I cannot vouch for the genuineness of Blankeley's quoting of FDR, below, but it is among the best summaries I've ever seen of Nixon's politics, shorn of its anti-communist hysteria and Southern Strategy racism.
"FDR himself cruelly mocked this pathetic breed of spineless, protect-your-career-at-any-cost Republican politicians:'Let me warn the nation against the smooth evasion which says: 'Of course we believe all these things. We believe in Social Security; we believe in work for the unemployed; we believe in saving homes. Cross our hearts and hope to die, we believe in all these things; but we do not like the way the present administration is doing them. Just turn them over to us. We will do all of them; we will do more of them; we will do them better; and best of all, the doing of them will not cost anybody anything.''"

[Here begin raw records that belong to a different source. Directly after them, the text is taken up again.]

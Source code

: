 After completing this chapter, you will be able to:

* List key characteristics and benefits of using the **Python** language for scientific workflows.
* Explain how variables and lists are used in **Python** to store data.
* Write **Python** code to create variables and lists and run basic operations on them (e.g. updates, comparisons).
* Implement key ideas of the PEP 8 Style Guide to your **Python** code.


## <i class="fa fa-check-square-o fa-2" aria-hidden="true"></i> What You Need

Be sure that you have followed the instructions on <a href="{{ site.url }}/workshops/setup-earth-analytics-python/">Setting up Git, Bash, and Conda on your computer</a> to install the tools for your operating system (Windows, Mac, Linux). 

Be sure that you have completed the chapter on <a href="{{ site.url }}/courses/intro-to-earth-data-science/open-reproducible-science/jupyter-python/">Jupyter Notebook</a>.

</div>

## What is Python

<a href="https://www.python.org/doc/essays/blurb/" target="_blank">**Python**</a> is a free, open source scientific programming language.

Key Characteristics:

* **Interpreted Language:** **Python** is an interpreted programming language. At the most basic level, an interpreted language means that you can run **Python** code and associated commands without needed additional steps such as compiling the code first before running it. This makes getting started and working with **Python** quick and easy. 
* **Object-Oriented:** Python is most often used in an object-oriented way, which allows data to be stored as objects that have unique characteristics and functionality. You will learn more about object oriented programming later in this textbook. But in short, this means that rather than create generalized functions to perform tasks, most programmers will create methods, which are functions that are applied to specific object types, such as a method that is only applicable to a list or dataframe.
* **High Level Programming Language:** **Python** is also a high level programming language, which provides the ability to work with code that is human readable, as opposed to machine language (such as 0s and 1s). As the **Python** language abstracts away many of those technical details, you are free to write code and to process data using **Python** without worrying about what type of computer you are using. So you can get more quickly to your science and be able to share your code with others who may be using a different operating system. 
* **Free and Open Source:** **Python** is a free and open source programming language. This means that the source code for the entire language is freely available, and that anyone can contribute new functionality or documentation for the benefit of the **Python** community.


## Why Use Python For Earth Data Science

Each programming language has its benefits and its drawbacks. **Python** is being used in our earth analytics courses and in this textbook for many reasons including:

Here's the good part, though -- the projection forward of the Republican politics of the next few years.
Sarah Palin . . . will be among the leaders of the about-to-be-reborn conservative movement. I suspect that the conservative movement we start rebuilding on the ashes of Nov. 4 . . . will have little use for overwritten, over-delicate commentary. The new movement will be plain-spoken and socially networked up from the Interneted streets, suburbs and small towns of America. It certainly will not listen very attentively to those conservatives who idolatrize Obama and collaborate in heralding his arrival. . . .

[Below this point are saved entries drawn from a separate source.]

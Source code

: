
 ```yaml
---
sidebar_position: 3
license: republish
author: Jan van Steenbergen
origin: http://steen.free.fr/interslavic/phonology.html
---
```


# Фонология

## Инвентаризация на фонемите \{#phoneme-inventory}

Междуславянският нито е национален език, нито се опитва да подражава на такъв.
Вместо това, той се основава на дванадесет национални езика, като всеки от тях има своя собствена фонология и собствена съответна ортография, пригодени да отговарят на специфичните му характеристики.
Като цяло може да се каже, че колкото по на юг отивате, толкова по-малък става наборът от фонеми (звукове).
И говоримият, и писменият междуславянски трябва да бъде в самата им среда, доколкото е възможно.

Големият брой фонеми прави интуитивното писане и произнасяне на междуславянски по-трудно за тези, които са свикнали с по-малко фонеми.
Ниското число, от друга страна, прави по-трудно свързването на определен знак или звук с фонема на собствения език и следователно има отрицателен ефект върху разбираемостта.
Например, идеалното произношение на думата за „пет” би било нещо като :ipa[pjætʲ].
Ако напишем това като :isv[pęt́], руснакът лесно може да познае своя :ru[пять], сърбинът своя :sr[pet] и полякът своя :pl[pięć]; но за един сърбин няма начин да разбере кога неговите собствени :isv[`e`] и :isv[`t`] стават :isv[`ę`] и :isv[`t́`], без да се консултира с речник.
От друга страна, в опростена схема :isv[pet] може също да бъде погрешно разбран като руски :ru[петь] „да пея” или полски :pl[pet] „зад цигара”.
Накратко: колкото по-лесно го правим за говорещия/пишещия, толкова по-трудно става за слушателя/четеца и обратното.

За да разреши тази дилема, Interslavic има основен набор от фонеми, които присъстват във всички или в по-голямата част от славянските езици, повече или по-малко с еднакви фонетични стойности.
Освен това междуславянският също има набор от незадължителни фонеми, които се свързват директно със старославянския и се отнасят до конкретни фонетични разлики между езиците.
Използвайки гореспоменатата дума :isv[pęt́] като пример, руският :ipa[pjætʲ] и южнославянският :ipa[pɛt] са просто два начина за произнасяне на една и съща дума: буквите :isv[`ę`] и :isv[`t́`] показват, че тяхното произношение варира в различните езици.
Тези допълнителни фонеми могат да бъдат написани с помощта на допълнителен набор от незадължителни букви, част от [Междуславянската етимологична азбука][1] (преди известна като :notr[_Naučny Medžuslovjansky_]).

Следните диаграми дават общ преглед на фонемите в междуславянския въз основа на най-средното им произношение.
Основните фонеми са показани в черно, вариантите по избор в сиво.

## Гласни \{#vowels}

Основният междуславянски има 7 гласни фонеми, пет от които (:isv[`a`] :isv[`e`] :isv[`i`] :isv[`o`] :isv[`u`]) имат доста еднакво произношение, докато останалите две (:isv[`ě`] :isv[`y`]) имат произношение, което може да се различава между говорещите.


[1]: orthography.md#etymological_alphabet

The new conservative movement will be facing a political opponent that will reveal itself soon to be both multiculturalist and Eurosocialist. We will be engaged in a struggle to the political death for the soul of the country. As I did at the beginning of and throughout the Buckley/Goldwater/Reagan/Gingrich conservative movement, I will try to lend my hand. I certainly will do what I can to make it a big-tent conservative movement. But just as it does in every great cause, one question has to be answered correctly: Whose side are you on, comrade?
Obama's campaign, from its very beginnings, has played a strategically brilliant game, targeting that slice of rational, reality-based, secular conservatives, who were most repulsed by Bush, and by the descent of the Republican Party into the hands of religious reactionaries. The Party of Gerald Ford and Bob Dole, of Kevin Phillips and Colin Powell, has been alienated from the GOP. And, that is a major reason that Obama will win, and the Democrats will win Congress, where Gore and Kerry could not win, and the Democrats could not achieve a working majority in Congress after 1994.
And, it is a major reason, why the swing away from the Democrats after Nov 4 will be slow and muted. Tony Blankeley tells us why the secular Republicans will not be rejoining their Party any time soon: they will not be welcome.
The Republicans, after Nov 4, should be blaming Sarah Palin and "the base" of religious reactionaries, who required McCain to ruin his own brand in a series of awkward flip-flops and betrayals. That's what the polls will show. But, mostly, they won't. They will be busily "forgetting" that George W. Bush ever existed, or was ever their wetdream come alive, of a decisive President. And, they will blame McCain, who represents Republican moderation, to the Republican Right. The Republican Party that was ruthlessly pursuing a "permanent majority" will busy itself pursuing "permanent minority" status. The internal dynamics of collapse and defeat will make it difficult to rebuild the Republican brand and coalition.
The secularists will want to go back, but will do so, only if they are handed control. And, they won't. On the other side -- the right-wing reactionary side -- the Republican Right will have largely lost in this election the decisive asset built by Rove and talk radio: the base of authoritarian voters, who didn't vote before, but who turned out in 2000 and 2004 in record numbers. They are not voting this time, Palin notwithstanding. This is obvious in the early voting in Virginia, North Carolina and Colorado. (Obama is up only 5% in Colorado in the public opinion polls, a State with a large number of these authoritarian, religious-right voters, but McCain's campaign is already giving up; early voting is telling the tale.)
The Republican coalition has broken.